→ **WHAT YOU WILL DO**:
Transcribe, word for word and without additions, each line below from the one containing "clear to it." through the one containing "We are constantly", both ends included.

→ **RECORDS TO PROCESS**:
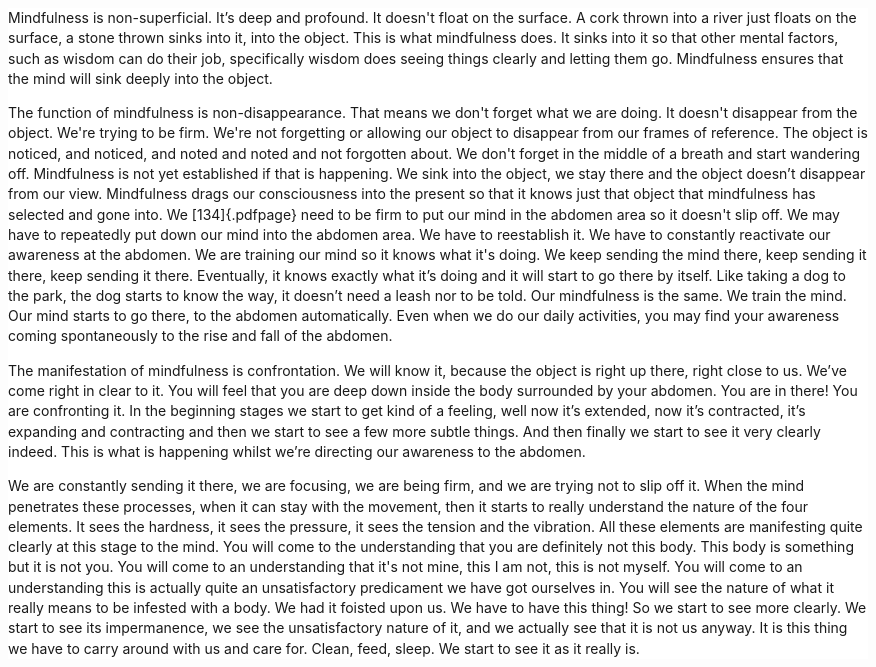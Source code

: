 Mindfulness is non-superficial. It’s deep and profound. It doesn't float 
on the surface. A cork thrown into a river just floats on the surface, a stone 
thrown sinks into it, into the object. This is what mindfulness does. It sinks 
into it so that other mental factors, such as wisdom can do their job, specifically wisdom does seeing things clearly and letting them go. Mindfulness 
ensures that the mind will sink deeply into the object.

The  function  of  mindfulness  is  non-disappearance.  That  means  we 
don't forget what we are doing. It doesn't disappear from the object. We're 
trying  to  be  firm. We're  not  forgetting  or  allowing  our  object  to  disappear 
from our frames of reference. The object is noticed, and noticed, and noted 
and noted and not forgotten about. We don't forget in the middle of a breath 
and start wandering off. Mindfulness is not yet established if that is happening. We sink into the object, we stay there and the object doesn’t disappear 
from our view. Mindfulness drags our consciousness into the present so that 
it  knows  just  that  object  that  mindfulness  has  selected  and  gone  into.  We 
 [134]{.pdfpage}  need to be firm to put our mind in the abdomen area so it doesn't slip off. 
We may have to repeatedly put down our mind into the abdomen area. We 
have to reestablish it. We have to constantly reactivate our awareness at the 
abdomen. We  are  training  our  mind  so  it  knows  what  it's  doing. We  keep 
sending the mind there, keep sending it there, keep sending it there. Eventually, it knows exactly what it’s doing and it will start to go there by itself. 
Like taking a dog to the park, the dog starts to know the way, it doesn’t need 
a leash nor to be told. Our mindfulness is the same. We train the mind. Our 
mind starts to go there, to the abdomen automatically. Even when we do our 
daily activities, you may find your awareness coming spontaneously to the 
rise and fall of the abdomen.

The  manifestation  of  mindfulness  is  confrontation. We  will  know  it, 
because the object is right up there, right close to us. We’ve come right in 
clear to it. You will feel that you are deep down inside the body surrounded 
by your abdomen. You are in there! You are confronting it. In the beginning 
stages we start to get kind of a feeling, well now it’s extended, now it’s contracted, it’s expanding and contracting and then we start to see a few more 
subtle  things. And  then  finally  we  start  to  see  it  very  clearly  indeed. This 
is what is happening whilst we’re directing our awareness to the abdomen.

We are constantly sending it there, we are focusing, we are being firm, 
and  we  are  trying  not  to  slip  off  it.  When  the  mind  penetrates  these  processes, when it can stay with the movement, then it starts to really understand the nature of the four elements. It sees the hardness, it sees the pressure, it sees the tension and the vibration. All these elements are manifesting 
quite clearly at this stage to the mind. You will come to the understanding 
that  you  are  definitely  not  this  body. This  body  is  something  but  it  is  not 
you. You will come to an understanding that it's not mine, this I am not, this 
is  not  myself. You  will  come  to  an  understanding  this  is  actually  quite  an 
unsatisfactory predicament we have got ourselves in. You will see the nature 
of what it really means to be infested with a body. We had it foisted upon us. 
We have to have this thing! So we start to see more clearly. We start to see 
its impermanence, we see the unsatisfactory nature of it, and we actually see 
that it is not us anyway. It is this thing we have to carry around with us and 
care for. Clean, feed, sleep. We start to see it as it really is.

→ **ANSWER SECTION**:
clear to it. You will feel that you are deep down inside the body surrounded 
by your abdomen. You are in there! You are confronting it. In the beginning 
stages we start to get kind of a feeling, well now it’s extended, now it’s contracted, it’s expanding and contracting and then we start to see a few more 
subtle  things. And  then  finally  we  start  to  see  it  very  clearly  indeed. This 
is what is happening whilst we’re directing our awareness to the abdomen.

We are constantly sending it there, we are focusing, we are being firm, 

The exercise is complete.